→ **Data**:
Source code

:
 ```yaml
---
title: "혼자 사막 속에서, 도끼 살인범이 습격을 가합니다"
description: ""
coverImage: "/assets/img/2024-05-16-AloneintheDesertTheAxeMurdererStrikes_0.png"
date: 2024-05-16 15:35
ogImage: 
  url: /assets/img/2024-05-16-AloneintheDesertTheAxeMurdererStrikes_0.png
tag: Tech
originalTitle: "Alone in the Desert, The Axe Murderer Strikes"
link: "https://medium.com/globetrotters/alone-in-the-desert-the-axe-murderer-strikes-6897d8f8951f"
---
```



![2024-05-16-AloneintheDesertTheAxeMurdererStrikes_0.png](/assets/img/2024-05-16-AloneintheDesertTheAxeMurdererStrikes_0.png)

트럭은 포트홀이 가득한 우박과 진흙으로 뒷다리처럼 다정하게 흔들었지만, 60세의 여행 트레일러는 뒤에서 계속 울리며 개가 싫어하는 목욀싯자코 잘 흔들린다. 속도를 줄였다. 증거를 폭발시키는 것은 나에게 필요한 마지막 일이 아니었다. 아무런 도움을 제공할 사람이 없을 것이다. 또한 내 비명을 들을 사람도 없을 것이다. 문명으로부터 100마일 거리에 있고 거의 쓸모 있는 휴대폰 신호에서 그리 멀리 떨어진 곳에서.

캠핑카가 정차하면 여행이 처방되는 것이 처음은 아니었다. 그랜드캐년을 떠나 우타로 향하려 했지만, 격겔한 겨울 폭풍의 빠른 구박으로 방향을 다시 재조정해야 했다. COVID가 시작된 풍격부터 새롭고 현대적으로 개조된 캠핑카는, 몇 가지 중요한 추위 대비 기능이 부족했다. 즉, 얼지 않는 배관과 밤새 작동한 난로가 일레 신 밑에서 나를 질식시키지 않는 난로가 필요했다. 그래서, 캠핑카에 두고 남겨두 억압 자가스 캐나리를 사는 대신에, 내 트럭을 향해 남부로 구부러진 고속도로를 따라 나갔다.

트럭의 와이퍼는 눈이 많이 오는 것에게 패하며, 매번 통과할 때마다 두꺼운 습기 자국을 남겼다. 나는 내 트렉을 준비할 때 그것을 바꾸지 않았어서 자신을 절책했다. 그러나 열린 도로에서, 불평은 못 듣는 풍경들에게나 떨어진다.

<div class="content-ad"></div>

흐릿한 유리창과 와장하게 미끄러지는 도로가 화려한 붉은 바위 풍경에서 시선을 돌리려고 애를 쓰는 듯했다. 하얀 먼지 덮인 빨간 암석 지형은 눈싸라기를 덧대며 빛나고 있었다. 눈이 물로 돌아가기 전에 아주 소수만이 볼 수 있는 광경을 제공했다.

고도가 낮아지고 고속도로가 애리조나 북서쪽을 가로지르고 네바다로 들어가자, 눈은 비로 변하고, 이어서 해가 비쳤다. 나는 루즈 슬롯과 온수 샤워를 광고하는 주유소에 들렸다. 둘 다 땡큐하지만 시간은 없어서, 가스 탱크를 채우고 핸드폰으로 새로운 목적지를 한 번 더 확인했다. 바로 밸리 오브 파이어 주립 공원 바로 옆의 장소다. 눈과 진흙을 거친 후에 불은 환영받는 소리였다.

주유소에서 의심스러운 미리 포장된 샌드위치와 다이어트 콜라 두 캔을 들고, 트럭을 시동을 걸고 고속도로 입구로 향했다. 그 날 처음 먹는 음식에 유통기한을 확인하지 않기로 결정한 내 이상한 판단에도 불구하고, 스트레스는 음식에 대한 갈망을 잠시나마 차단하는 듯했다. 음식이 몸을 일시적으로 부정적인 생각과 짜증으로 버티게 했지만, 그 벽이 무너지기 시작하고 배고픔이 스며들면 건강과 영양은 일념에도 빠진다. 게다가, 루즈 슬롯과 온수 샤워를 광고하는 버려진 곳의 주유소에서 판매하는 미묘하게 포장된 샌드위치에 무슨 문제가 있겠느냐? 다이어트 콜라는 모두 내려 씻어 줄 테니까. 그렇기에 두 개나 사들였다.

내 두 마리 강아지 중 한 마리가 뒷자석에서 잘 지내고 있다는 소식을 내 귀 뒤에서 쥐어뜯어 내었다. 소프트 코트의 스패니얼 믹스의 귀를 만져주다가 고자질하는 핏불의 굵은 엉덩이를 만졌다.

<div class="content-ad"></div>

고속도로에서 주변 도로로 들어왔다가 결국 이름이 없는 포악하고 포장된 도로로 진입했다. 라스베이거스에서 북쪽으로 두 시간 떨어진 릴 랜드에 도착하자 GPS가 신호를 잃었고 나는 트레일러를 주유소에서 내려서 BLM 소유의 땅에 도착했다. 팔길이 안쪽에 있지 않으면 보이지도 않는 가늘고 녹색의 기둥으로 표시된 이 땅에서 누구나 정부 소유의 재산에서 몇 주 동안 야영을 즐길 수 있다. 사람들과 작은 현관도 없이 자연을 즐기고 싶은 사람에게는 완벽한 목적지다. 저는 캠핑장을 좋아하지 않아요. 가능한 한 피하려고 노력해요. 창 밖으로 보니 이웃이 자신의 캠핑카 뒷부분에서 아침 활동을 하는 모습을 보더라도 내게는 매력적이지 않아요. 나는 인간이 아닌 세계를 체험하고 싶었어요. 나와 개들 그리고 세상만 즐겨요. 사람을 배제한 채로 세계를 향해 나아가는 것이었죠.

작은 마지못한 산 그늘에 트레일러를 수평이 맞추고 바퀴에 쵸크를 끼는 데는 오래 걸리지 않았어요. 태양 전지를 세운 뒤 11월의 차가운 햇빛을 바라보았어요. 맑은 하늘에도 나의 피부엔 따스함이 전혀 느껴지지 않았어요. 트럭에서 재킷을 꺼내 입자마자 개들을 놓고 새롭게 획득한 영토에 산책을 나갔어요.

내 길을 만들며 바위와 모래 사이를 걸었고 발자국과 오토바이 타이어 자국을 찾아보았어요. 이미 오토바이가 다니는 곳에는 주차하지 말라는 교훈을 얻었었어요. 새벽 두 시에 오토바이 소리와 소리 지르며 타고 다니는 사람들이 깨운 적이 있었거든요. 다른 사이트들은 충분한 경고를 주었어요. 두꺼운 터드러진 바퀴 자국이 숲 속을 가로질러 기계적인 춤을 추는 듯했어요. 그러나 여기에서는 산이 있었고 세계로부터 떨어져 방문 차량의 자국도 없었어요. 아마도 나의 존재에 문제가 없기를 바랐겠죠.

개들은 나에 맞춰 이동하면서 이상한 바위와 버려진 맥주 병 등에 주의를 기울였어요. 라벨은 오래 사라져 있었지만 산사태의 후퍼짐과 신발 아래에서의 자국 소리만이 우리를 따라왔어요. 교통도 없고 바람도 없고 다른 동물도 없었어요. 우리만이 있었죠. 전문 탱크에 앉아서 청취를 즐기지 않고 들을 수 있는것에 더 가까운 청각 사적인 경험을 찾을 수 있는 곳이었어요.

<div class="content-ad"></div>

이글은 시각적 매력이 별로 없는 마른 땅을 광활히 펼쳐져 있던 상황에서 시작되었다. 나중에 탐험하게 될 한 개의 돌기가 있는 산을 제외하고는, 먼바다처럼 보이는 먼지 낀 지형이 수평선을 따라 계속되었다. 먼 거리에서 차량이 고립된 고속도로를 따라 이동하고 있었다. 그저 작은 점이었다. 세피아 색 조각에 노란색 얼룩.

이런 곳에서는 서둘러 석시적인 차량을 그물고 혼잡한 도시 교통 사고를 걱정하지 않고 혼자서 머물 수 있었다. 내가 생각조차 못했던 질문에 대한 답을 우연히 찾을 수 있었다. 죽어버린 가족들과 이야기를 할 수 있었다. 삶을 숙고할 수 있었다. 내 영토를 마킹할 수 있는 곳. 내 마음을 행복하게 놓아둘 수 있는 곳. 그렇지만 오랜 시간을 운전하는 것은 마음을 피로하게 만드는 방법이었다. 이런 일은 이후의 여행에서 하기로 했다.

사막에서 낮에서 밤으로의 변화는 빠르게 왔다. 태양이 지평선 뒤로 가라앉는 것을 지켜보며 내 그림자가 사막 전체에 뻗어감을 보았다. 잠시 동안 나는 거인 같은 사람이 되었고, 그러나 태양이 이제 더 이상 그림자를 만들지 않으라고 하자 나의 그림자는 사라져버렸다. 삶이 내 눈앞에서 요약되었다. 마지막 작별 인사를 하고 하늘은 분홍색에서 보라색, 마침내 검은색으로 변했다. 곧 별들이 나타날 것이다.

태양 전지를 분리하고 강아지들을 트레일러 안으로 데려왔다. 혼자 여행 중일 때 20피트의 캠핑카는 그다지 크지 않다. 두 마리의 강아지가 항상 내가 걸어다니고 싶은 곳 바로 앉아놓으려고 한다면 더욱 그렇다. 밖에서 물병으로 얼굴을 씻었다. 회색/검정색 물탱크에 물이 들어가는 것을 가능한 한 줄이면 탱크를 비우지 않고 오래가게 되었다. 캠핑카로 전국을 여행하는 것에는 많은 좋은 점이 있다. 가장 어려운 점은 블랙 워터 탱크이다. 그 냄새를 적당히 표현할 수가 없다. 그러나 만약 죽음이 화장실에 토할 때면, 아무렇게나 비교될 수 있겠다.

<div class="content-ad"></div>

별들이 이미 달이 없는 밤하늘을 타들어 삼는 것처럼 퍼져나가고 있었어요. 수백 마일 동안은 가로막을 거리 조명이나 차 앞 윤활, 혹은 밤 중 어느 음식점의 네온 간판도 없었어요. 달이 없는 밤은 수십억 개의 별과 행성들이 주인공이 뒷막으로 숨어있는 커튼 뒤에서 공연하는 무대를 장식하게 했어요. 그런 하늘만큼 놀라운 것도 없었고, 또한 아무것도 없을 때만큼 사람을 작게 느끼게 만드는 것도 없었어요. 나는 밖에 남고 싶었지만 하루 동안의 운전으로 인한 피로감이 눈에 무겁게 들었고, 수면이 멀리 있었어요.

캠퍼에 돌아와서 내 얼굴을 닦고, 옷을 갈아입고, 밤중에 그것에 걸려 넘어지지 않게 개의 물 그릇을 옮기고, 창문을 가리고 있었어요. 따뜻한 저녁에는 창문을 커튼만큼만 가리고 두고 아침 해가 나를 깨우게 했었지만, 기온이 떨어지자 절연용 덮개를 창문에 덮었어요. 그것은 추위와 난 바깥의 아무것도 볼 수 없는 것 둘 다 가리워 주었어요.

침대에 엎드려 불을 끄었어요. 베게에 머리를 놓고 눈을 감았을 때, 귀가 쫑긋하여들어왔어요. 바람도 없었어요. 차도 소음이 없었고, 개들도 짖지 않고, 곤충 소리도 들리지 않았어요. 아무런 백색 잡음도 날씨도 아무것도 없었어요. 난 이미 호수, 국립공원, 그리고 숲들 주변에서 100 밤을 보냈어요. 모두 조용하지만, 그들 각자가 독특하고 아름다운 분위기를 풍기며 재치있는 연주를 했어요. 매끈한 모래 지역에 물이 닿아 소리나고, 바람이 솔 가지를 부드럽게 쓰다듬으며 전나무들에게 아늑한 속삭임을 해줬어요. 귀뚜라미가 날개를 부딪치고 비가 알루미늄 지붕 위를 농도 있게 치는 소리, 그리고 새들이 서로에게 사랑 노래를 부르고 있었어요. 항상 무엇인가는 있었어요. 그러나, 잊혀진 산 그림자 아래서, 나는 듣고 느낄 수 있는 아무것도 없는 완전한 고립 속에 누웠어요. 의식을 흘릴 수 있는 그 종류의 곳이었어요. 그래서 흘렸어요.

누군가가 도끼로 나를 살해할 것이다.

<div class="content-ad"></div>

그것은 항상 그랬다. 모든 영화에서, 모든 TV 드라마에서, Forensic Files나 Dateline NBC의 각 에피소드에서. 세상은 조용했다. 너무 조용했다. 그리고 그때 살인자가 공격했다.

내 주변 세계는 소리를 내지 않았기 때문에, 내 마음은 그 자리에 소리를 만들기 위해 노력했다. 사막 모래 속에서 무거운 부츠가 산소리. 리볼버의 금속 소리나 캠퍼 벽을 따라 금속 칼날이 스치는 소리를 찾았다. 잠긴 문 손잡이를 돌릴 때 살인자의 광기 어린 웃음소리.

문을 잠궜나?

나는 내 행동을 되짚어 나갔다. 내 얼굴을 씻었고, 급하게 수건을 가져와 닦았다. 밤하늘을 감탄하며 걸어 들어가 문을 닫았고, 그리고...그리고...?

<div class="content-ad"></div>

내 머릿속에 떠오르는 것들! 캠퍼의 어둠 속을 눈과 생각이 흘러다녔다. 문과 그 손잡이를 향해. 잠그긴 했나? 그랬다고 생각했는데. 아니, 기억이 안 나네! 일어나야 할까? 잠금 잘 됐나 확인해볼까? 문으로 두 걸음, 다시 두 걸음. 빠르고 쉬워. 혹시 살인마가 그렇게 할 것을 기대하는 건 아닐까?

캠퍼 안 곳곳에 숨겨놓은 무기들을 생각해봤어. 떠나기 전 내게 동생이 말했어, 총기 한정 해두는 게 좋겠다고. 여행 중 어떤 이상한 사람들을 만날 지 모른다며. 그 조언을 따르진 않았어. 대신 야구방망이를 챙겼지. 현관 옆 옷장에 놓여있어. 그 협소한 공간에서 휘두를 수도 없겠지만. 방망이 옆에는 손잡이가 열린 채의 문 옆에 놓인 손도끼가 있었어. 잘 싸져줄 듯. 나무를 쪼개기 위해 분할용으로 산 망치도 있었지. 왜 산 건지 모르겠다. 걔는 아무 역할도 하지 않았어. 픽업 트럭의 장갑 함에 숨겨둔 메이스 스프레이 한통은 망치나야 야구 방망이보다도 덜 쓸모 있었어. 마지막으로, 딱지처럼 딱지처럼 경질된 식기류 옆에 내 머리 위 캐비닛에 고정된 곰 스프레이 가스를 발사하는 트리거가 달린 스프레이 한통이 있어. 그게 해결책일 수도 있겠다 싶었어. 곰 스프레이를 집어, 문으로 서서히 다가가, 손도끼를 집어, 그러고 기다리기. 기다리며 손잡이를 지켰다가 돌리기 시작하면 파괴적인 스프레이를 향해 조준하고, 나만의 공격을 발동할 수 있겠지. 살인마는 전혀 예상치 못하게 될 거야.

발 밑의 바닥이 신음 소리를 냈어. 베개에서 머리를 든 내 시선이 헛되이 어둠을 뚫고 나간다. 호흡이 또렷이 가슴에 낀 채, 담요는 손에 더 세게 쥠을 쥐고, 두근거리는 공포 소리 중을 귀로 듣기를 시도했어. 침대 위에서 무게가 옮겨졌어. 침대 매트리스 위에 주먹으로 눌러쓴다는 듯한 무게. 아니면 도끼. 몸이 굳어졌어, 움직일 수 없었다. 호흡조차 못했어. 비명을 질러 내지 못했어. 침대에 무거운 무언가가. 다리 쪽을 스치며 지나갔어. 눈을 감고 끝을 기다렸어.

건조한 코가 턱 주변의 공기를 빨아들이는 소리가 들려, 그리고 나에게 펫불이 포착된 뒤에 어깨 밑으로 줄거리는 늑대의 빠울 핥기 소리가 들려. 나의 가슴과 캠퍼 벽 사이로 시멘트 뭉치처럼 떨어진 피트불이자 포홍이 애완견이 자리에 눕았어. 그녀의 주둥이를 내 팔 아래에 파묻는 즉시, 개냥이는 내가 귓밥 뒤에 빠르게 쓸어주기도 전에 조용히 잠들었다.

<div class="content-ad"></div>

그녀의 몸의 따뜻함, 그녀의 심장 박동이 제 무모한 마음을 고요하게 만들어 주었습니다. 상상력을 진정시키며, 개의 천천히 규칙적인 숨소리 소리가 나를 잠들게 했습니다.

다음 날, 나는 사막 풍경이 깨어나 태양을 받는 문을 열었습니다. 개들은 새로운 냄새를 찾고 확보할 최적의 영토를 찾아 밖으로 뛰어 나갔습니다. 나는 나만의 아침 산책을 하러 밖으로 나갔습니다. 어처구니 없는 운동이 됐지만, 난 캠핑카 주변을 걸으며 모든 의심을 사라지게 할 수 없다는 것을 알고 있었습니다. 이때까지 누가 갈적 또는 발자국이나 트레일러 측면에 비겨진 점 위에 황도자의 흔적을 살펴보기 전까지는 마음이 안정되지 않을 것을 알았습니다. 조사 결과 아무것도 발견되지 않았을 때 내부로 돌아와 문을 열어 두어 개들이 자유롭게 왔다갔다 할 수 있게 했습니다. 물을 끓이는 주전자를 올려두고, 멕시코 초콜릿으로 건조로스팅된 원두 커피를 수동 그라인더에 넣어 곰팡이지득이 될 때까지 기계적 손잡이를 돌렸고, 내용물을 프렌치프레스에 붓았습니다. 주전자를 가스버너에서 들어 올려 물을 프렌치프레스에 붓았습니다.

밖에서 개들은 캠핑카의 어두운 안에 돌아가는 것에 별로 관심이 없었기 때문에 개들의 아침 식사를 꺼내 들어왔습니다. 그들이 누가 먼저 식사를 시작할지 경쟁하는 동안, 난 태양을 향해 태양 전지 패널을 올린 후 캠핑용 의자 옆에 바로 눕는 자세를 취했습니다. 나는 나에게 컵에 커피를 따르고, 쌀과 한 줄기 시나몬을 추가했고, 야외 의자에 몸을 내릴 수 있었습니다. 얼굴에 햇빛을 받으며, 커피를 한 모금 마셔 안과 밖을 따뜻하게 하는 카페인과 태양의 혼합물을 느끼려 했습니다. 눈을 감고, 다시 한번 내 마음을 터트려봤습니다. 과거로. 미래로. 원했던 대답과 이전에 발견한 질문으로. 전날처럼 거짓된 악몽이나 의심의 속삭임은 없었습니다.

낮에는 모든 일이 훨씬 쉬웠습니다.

→ **Try it**: Gather every line from the listing above in which "주었어요" appears, and copy those lines.

→ **Reply**:
내 길을 만들며 바위와 모래 사이를 걸었고 발자국과 오토바이 타이어 자국을 찾아보았어요. 이미 오토바이가 다니는 곳에는 주차하지 말라는 교훈을 얻었었어요. 새벽 두 시에 오토바이 소리와 소리 지르며 타고 다니는 사람들이 깨운 적이 있었거든요. 다른 사이트들은 충분한 경고를 주었어요. 두꺼운 터드러진 바퀴 자국이 숲 속을 가로질러 기계적인 춤을 추는 듯했어요. 그러나 여기에서는 산이 있었고 세계로부터 떨어져 방문 차량의 자국도 없었어요. 아마도 나의 존재에 문제가 없기를 바랐겠죠.
캠퍼에 돌아와서 내 얼굴을 닦고, 옷을 갈아입고, 밤중에 그것에 걸려 넘어지지 않게 개의 물 그릇을 옮기고, 창문을 가리고 있었어요. 따뜻한 저녁에는 창문을 커튼만큼만 가리고 두고 아침 해가 나를 깨우게 했었지만, 기온이 떨어지자 절연용 덮개를 창문에 덮었어요. 그것은 추위와 난 바깥의 아무것도 볼 수 없는 것 둘 다 가리워 주었어요.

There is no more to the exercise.